KP Well, where we were born, at Farrs, we lived there until I was six, all but two days, actually. Well my father had the surgery at my grandfather’s house so in 1909 father built on to the house where my grandfather lived, quite a big house, and we went up there to live and grandfather lived with us until he died. But, as I say, he had his own rooms you see in his own part of the house we had our own rooms. Well my sister still lives there, eighteen rooms there ……. (? unclear text)…….. I need hardly tell you. But people were able to do that in those days and all this building that he built on, there in that picture, only cost £1500 I think. You can’t believe it can you?
1 No, not by today’s standards. Is it generalisation Miss Pim……….. in Beaminster, it would be fair to say that you lived in the upper middle class, yes? In Beaminster. What was it like for other people, for working class people?
KP Well see, we didn’t know….. although now I know quite a lot……….. well I think they were very poor. Now then, they used to have District Visitors in those days and they divided the town – this was to do with the church you see – they divided the town into districts and mother had, well at one time she had North Street and then she had The Green and they used to go round every week collecting very little money – people paid into a Clothing Club, a Sunday School Club I think and a Coal Club. And then my mother, herself, had just a private club for these – this is working class people you see – and these people paid in and all it was was a method of saving in my mother’s private club. She took the money for them and then, at Christmas, she’d give it back to them but no interest or anything. It was simply a means of saving. Well then the Clothing Club, the Sunday School club and the Coal Club they paid into that and they did get a little interest on that and then at the end of the year they would get, I think I’m right in saying, either the money or something in kind. But they did get a bit of advantage out of that but mother’s private club they didn’t.
But they were very poor I think and I remember, well at one time, must have been when they first went up to The Walnuts I expect, on a Sunday if there was someone ill in mother’s district, one of the family would come with a pudding basin, a great big pudding basin, which would be brought up to us in the dining room and mother would cut off a Sunday dinner. They’d have the meat, vegetables and everything and the bowl would be covered (we hope kept hot) and taken back to the invalid but I expect some of the other people had some of it as well. They did that you see.
1 And you did that as a matter of routine?
KP Yes, if there were people ill in mother’s district. I can’t remember if they just gave it……….. well they couldn’t really could they because they were huge families and the Bullocks (you’ve heard of them haven’t you) there were ten of them I think, they were in mother’s district. It was if there was someone ill they would send this basin and then mother would fill it up and they’d take it back but I’m sure the family had some of it but we don’t know that. Supposed to be for the invalid you see but people were very badly off.

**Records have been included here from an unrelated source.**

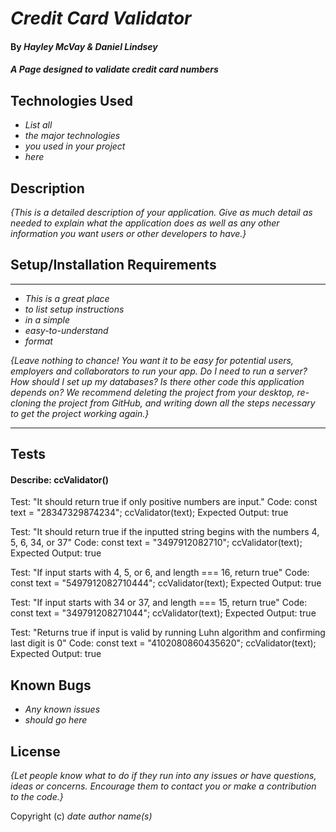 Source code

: # _Credit Card Validator_

#### By _**Hayley McVay & Daniel Lindsey**_

#### _A Page designed to validate credit card numbers_

## Technologies Used

* _List all_
* _the major technologies_
* _you used in your project_
* _here_

## Description

_{This is a detailed description of your application. Give as much detail as needed to explain what the application does as well as any other information you want users or other developers to have.}_

## Setup/Installation Requirements
---

* _This is a great place_
* _to list setup instructions_
* _in a simple_
* _easy-to-understand_
* _format_

_{Leave nothing to chance! You want it to be easy for potential users, employers and collaborators to run your app. Do I need to run a server? How should I set up my databases? Is there other code this application depends on? We recommend deleting the project from your desktop, re-cloning the project from GitHub, and writing down all the steps necessary to get the project working again.}_

---
## Tests

#### Describe: ccValidator()

Test: "It should return true if only positive numbers are input."
Code:
const text = "28347329874234";
ccValidator(text);
Expected Output: true

Test: "It should return true if the inputted string begins with the numbers 4, 5, 6, 34, or 37"
Code:
const text = "3497912082710";
ccValidator(text);
Expected Output: true

Test: "If input starts with 4, 5, or 6, and length === 16, return true"
Code:
const text = "5497912082710444";
ccValidator(text);
Expected Output: true

Test: "If input starts with 34 or 37, and length === 15, return true"
Code:
const text = "349791208271044";
ccValidator(text);
Expected Output: true

Test: "Returns true if input is valid by running Luhn algorithm and confirming last digit is 0"
Code:
const text = "4102080860435620";
ccValidator(text);
Expected Output: true


## Known Bugs

* _Any known issues_
* _should go here_

## License

_{Let people know what to do if they run into any issues or have questions, ideas or concerns.  Encourage them to contact you or make a contribution to the code.}_

Copyright (c) _date_ _author name(s)_ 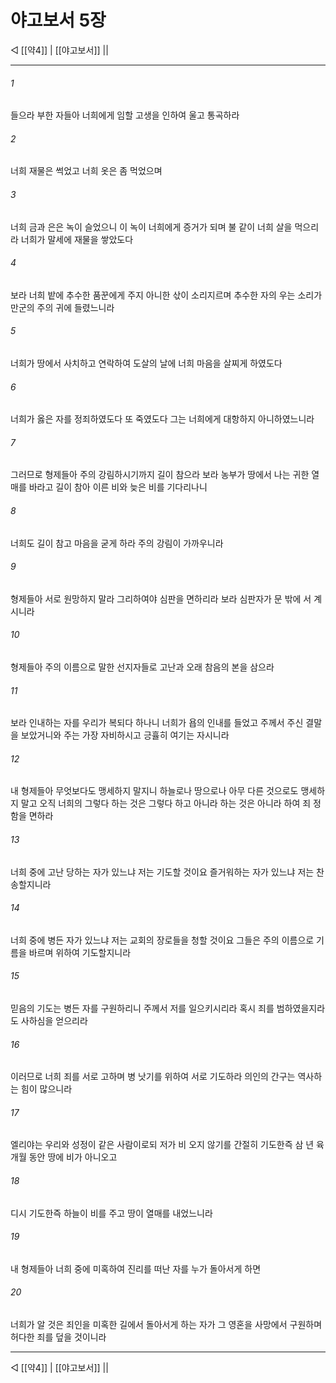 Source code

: # 야고보서 5장

◁ [[약4]] | [[야고보서]] ||
***

###### 1
들으라 부한 자들아 너희에게 임할 고생을 인하여 울고 통곡하라

###### 2
너희 재물은 썩었고 너희 옷은 좀 먹었으며

###### 3
너희 금과 은은 녹이 슬었으니 이 녹이 너희에게 증거가 되며 불 같이 너희 살을 먹으리라 너희가 말세에 재물을 쌓았도다

###### 4
보라 너희 밭에 추수한 품꾼에게 주지 아니한 삯이 소리지르며 추수한 자의 우는 소리가 만군의 주의 귀에 들렸느니라

###### 5
너희가 땅에서 사치하고 연락하여 도살의 날에 너희 마음을 살찌게 하였도다

###### 6
너희가 옳은 자를 정죄하였도다 또 죽였도다 그는 너희에게 대항하지 아니하였느니라

###### 7
그러므로 형제들아 주의 강림하시기까지 길이 참으라 보라 농부가 땅에서 나는 귀한 열매를 바라고 길이 참아 이른 비와 늦은 비를 기다리나니

###### 8
너희도 길이 참고 마음을 굳게 하라 주의 강림이 가까우니라

###### 9
형제들아 서로 원망하지 말라 그리하여야 심판을 면하리라 보라 심판자가 문 밖에 서 계시니라

###### 10
형제들아 주의 이름으로 말한 선지자들로 고난과 오래 참음의 본을 삼으라

###### 11
보라 인내하는 자를 우리가 복되다 하나니 너희가 욥의 인내를 들었고 주께서 주신 결말을 보았거니와 주는 가장 자비하시고 긍휼히 여기는 자시니라

###### 12
내 형제들아 무엇보다도 맹세하지 말지니 하늘로나 땅으로나 아무 다른 것으로도 맹세하지 말고 오직 너희의 그렇다 하는 것은 그렇다 하고 아니라 하는 것은 아니라 하여 죄 정함을 면하라

###### 13
너희 중에 고난 당하는 자가 있느냐 저는 기도할 것이요 즐거워하는 자가 있느냐 저는 찬송할지니라

###### 14
너희 중에 병든 자가 있느냐 저는 교회의 장로들을 청할 것이요 그들은 주의 이름으로 기름을 바르며 위하여 기도할지니라

###### 15
믿음의 기도는 병든 자를 구원하리니 주께서 저를 일으키시리라 혹시 죄를 범하였을지라도 사하심을 얻으리라

###### 16
이러므로 너희 죄를 서로 고하며 병 낫기를 위하여 서로 기도하라 의인의 간구는 역사하는 힘이 많으니라

###### 17
엘리야는 우리와 성정이 같은 사람이로되 저가 비 오지 않기를 간절히 기도한즉 삼 년 육 개월 동안 땅에 비가 아니오고

###### 18
디시 기도한즉 하늘이 비를 주고 땅이 열매를 내었느니라

###### 19
내 형제들아 너희 중에 미혹하여 진리를 떠난 자를 누가 돌아서게 하면

###### 20
너희가 알 것은 죄인을 미혹한 길에서 돌아서게 하는 자가 그 영혼을 사망에서 구원하며 허다한 죄를 덮을 것이니라

***
◁ [[약4]] | [[야고보서]] ||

Well (Noel ? unclear) Stone, the last person who worked for my grandfather and father and then for us, he lived with us fifty years and in my father’s time he was chauffeur/gardener and we kept two cars. And those cars never went into a garage, he did all the repairs, he’d work on them until all hours of the night and he never got more than 35s. a week. There was no overtime in those days. You can’t believe it can you? I think it’s terrible now but there just wasn’t overtime. He took a great pride in the cars I must say and they were, both the cars were, cleaned and polished by 10 o’clock in the morning ready for father to go out on his rounds. But that was because, partly I think, because Stone – there were other chauffeurs you see about in the place – and he wouldn’t like his cars to look worse than other people’s did. He took a great pride in his work. He was a funny character. He was fond of us in a funny way too but he never got more than 35s. a week. Well then, after this war he stayed on with us for two days a week and he then got 32s. for the two days so shows the difference in money even then you see. But now, well now I mean people get…………..I don’t know what they get …………. well I pay £5 an hour I think it is, £6 sometimes. You can’t believe it can you, the difference.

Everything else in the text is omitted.